Source records:
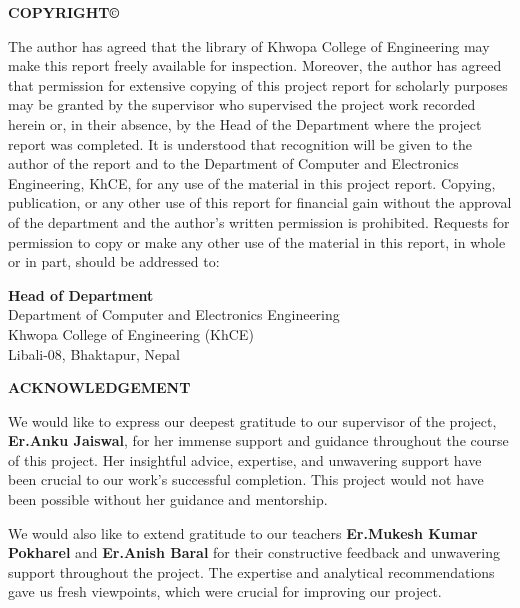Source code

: \begin{center}
    {\Large\bfseries COPYRIGHT\copyright}
\end{center}
\vspace{1em}
\normalsize
\justify
The author has agreed that the library of Khwopa College of Engineering may make this report freely available for inspection. Moreover, the author has agreed that permission for extensive copying of this project report for scholarly purposes may be granted by the supervisor who supervised the project work recorded herein or, in their absence, by the Head of the Department where the project report was completed. It is understood that recognition will be given to the author of the report and to the Department of Computer and Electronics Engineering, KhCE, for any use of the material in this project report. Copying, publication, or any other use of this report for financial gain without the approval of the department and the author's written permission is prohibited. Requests for permission to copy or make any other use of the material in this report, in whole or in part, should be addressed to:

\vspace{1.5cm}
\noindent\textbf{Head of Department} \\
Department of Computer and Electronics Engineering \\
Khwopa College of Engineering (KhCE) \\
Libali-08, Bhaktapur, Nepal
\newpage

\begin{center}
    {\Large\bfseries ACKNOWLEDGEMENT}
\end{center}
\vspace{1.2cm}
\normalsize
\noindent
We would like to express our deepest gratitude to our supervisor of the project, \textbf{Er.Anku Jaiswal}, for her immense support and guidance throughout the course of this project. Her insightful advice, expertise, and unwavering support have been crucial to our work's successful completion. This project would not have been possible without her guidance and mentorship.

\noindent We would also like to extend gratitude to our teachers \textbf{Er.Mukesh Kumar Pokharel} and \textbf{Er.Anish Baral} for their constructive feedback and unwavering support throughout the project. The expertise and analytical recommendations gave us fresh viewpoints, which were crucial for improving our project.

## Try it
The expected answer is every line above in which the word "gratitude" appears.

## Solution below
We would like to express our deepest gratitude to our supervisor of the project, \textbf{Er.Anku Jaiswal}, for her immense support and guidance throughout the course of this project. Her insightful advice, expertise, and unwavering support have been crucial to our work's successful completion. This project would not have been possible without her guidance and mentorship.
\noindent We would also like to extend gratitude to our teachers \textbf{Er.Mukesh Kumar Pokharel} and \textbf{Er.Anish Baral} for their constructive feedback and unwavering support throughout the project. The expertise and analytical recommendations gave us fresh viewpoints, which were crucial for improving our project.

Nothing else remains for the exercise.